They include everything that takes place in the SAP Community Network, a hosted online community of nearly three million members including customers, partners, employees, influencers and competitors. They also include SAP’s participation on third party social media platforms including Twitter, Facebook, LinkedIn, YouTube, Google Plus and SlideShare. In addition to that he is responsible for in-person events for members of SAP’s community and broad ecosystem, including SAP TechEd which will host 35,000 attendees at four locations around the world in 2012. And just recently, he took on the additional responsibility for the company’s official website, SAP.com and its 72 localized country websites in 40 languages.
“Even with a company as complex as SAP, with 60,000 employees around the world, we really only do three basic things,” says Yolton. “We build solutions, we sell solutions, and then we support our customers to be successful in using those solutions. And in each of those three areas, social media plays an important role.”

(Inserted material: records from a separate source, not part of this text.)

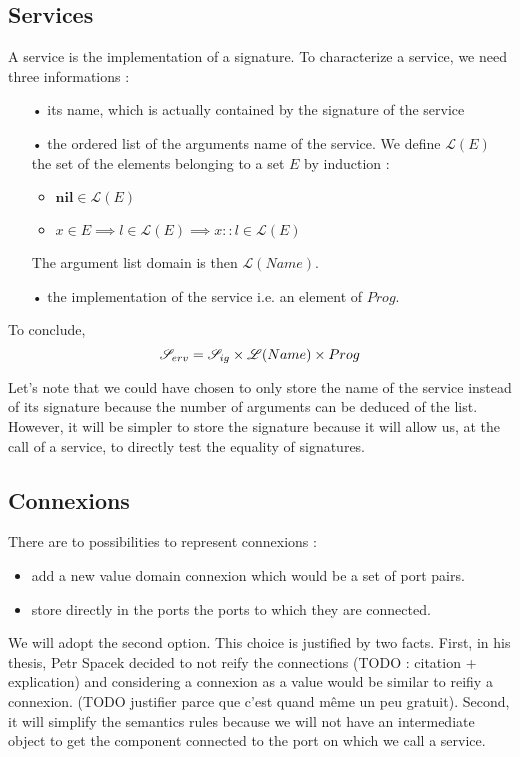 \subsection{Services}
A service is the implementation of a signature. To characterize a service, we need three informations : 
\begin{itemize}
\item[•] its \textsf{name}, which is actually contained by the signature of the service
\item[•] the ordered list of the arguments name of the service. We define $\mathcal{L}(E)$
the set of the elements belonging to a set $E$ by induction : 
\begin{itemize}
\item $ \mathbf{nil} \in \mathcal{L}(E)$
\item $ x \in E  \implies l \in \mathcal{L}(E) \implies x::l \in \mathcal{L}(E) $
\end{itemize}
The argument list domain is then $\mathcal{L}(Name)$.
\item[•] the \textsf{implementation} of the service i.e. an element of $Prog$.
\end{itemize}
To conclude, 
\[\mathcal{S}_{erv} = \mathcal{S}_{ig} \times \mathcal{L}(Name)\times Prog\]

Let's note that we could have chosen to only store the name of the service instead of its signature because the number of arguments can be deduced of the list. However, it will be simpler to store the signature because it will allow us, at the call of a service, to directly test the equality of signatures.


\subsection{Connexions} There are to possibilities to represent connexions :
\begin{itemize}
\item add a new value domain \textsf{connexion} which would be a set of port pairs. 
\item store directly in the ports the ports to which they are connected.
\end{itemize}

We will adopt the second option. This choice is justified by two facts. First, in his thesis, Petr Spacek decided to not reify the connections (TODO : citation + explication) and considering a connexion as a value would be similar to reifiy a connexion. (TODO justifier parce que c'est quand même un peu gratuit).  Second, it will simplify the semantics rules because we will not have an intermediate object to get the component connected to the port on which we call a service.

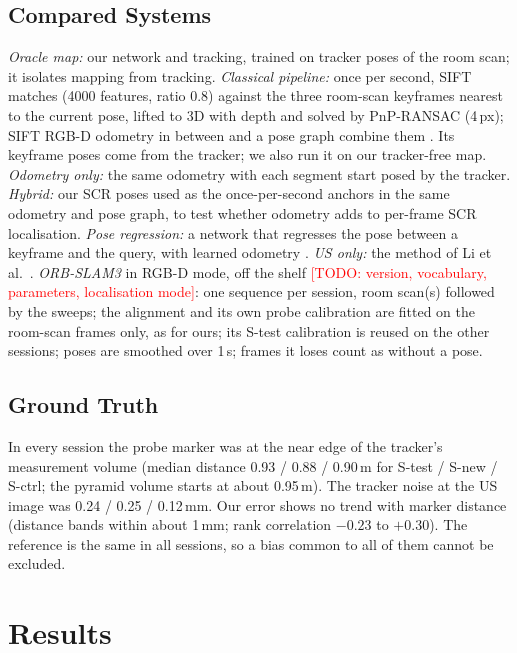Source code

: \documentclass[journal]{IEEEtran}
\newcommand{\tbd}[1]{\textcolor{red}{[TODO: #1]}}
\newcommand{\Stest}{S-test}
\newcommand{\Snew}{S-new}
\newcommand{\Sctrl}{S-ctrl}
\begin{document}
\subsection{Compared Systems}
\label{sec:baselines}
\emph{Oracle map:} our network and tracking, trained on tracker poses of the room scan; it isolates mapping from tracking. \emph{Classical pipeline:} once per second, SIFT \cite{lowe2004sift} matches (4000 features, ratio 0.8) against the three room-scan keyframes nearest to the current pose, lifted to 3D with depth and solved by PnP-RANSAC \cite{lepetit2009epnp} (4\,px); SIFT RGB-D odometry in between and a pose graph combine them \cite{TODO-classical-pipeline}. Its keyframe poses come from the tracker; we also run it on our tracker-free map. \emph{Odometry only:} the same odometry with each segment start posed by the tracker. \emph{Hybrid:} our SCR poses used as the once-per-second anchors in the same odometry and pose graph, to test whether odometry adds to per-frame SCR localisation. \emph{Pose regression:} a network that regresses the pose between a keyframe and the query, with learned odometry \cite{TODO-own-pose-regression}. \emph{US only:} the method of Li et al.\ \cite{li2024longterm}. \emph{ORB-SLAM3} \cite{campos2021orbslam3} in RGB-D mode, off the shelf \tbd{version, vocabulary, parameters, localisation mode}: one sequence per session, room scan(s) followed by the sweeps; the alignment and its own probe calibration are fitted on the room-scan frames only, as for ours; its \Stest{} calibration is reused on the other sessions; poses are smoothed over 1\,s; frames it loses count as without a pose.

\subsection{Ground Truth}
In every session the probe marker was at the near edge of the tracker's measurement volume (median distance 0.93 / 0.88 / 0.90\,m for \Stest{} / \Snew{} / \Sctrl{}; the pyramid volume starts at about 0.95\,m). The tracker noise at the US image was 0.24 / 0.25 / 0.12\,mm. Our error shows no trend with marker distance (distance bands within about 1\,mm; rank correlation $-0.23$ to $+0.30$). The reference is the same in all sessions, so a bias common to all of them cannot be excluded.

\section{Results}
\label{sec:results}
\end{document}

In a conversation with David Kiron, executive editor of Innovation Hubs at MIT Sloan Management Review, Yolton talked about how SAP has continually modernized its online forums, how it nurtures idea development through crowd sourcing at its Idea Place, and the value of being able to communicate directly with millions of customers whenever it launches a new product or service.
The SAP Developer Network (now SAP Community Network) launched online almost ten years ago. What was it like then, and what’s it like now?
Like a lot of companies, I think, we started down the online networking path with developers and technologists because those were the people most comfortable with the state of online collaborations in those days. The tools were pretty uncomfortable and not very beautiful, and perhaps not very intuitive like the way that they’ve evolved today.
Over those nine years, we’ve grown a community of nearly three million registered members. They’re from all countries and territories around the world.